**Material provided**
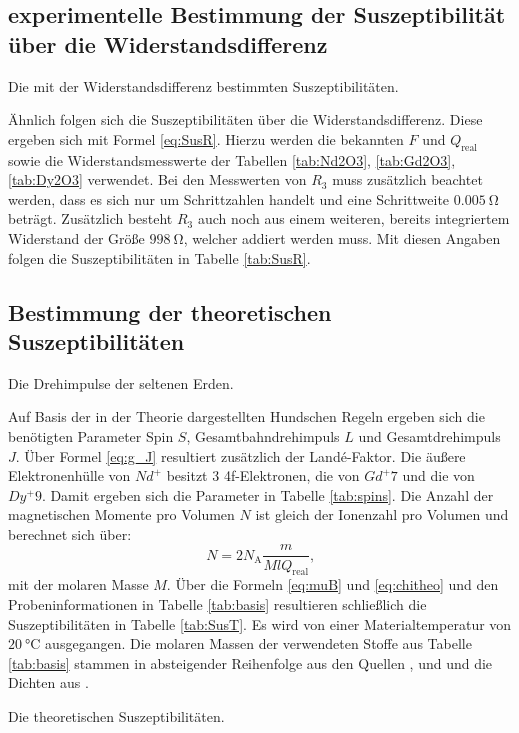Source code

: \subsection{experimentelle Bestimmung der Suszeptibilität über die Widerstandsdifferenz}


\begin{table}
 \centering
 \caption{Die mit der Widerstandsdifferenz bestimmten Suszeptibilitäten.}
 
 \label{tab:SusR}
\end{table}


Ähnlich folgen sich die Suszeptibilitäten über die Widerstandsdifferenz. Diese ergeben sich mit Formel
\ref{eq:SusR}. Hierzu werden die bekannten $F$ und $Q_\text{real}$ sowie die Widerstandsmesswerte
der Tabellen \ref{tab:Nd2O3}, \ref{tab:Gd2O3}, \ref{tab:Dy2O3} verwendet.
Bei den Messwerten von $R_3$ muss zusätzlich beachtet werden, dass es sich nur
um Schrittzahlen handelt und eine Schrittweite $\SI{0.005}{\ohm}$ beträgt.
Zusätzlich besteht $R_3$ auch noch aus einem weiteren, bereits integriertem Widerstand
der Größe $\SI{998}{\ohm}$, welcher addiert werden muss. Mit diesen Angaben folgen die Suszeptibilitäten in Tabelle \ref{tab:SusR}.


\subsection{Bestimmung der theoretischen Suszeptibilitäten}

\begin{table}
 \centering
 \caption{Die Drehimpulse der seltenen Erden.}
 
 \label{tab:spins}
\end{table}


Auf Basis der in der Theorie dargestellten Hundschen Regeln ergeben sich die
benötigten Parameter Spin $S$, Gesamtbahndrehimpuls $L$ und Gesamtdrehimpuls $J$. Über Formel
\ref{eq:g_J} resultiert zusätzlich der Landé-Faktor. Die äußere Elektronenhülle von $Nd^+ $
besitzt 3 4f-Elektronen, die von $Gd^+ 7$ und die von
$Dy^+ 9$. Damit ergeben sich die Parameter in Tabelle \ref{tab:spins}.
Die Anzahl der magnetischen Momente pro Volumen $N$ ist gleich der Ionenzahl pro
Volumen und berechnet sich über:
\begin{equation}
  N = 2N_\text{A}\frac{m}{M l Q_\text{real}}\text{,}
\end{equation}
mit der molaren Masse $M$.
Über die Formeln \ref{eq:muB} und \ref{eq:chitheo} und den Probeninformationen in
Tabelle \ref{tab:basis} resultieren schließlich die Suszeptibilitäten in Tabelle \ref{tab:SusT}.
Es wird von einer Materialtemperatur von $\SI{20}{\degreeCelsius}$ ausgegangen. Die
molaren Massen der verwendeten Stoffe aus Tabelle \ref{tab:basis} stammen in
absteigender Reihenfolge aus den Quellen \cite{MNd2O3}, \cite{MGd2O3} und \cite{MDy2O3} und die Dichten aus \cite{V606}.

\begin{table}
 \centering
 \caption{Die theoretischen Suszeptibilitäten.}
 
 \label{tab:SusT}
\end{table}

**Instructions to follow**
Please copy each line of the entries in which the word "caption" shows up.

**Result of this exercise**
 \caption{Die mit der Widerstandsdifferenz bestimmten Suszeptibilitäten.}
 \caption{Die Drehimpulse der seltenen Erden.}
 \caption{Die theoretischen Suszeptibilitäten.}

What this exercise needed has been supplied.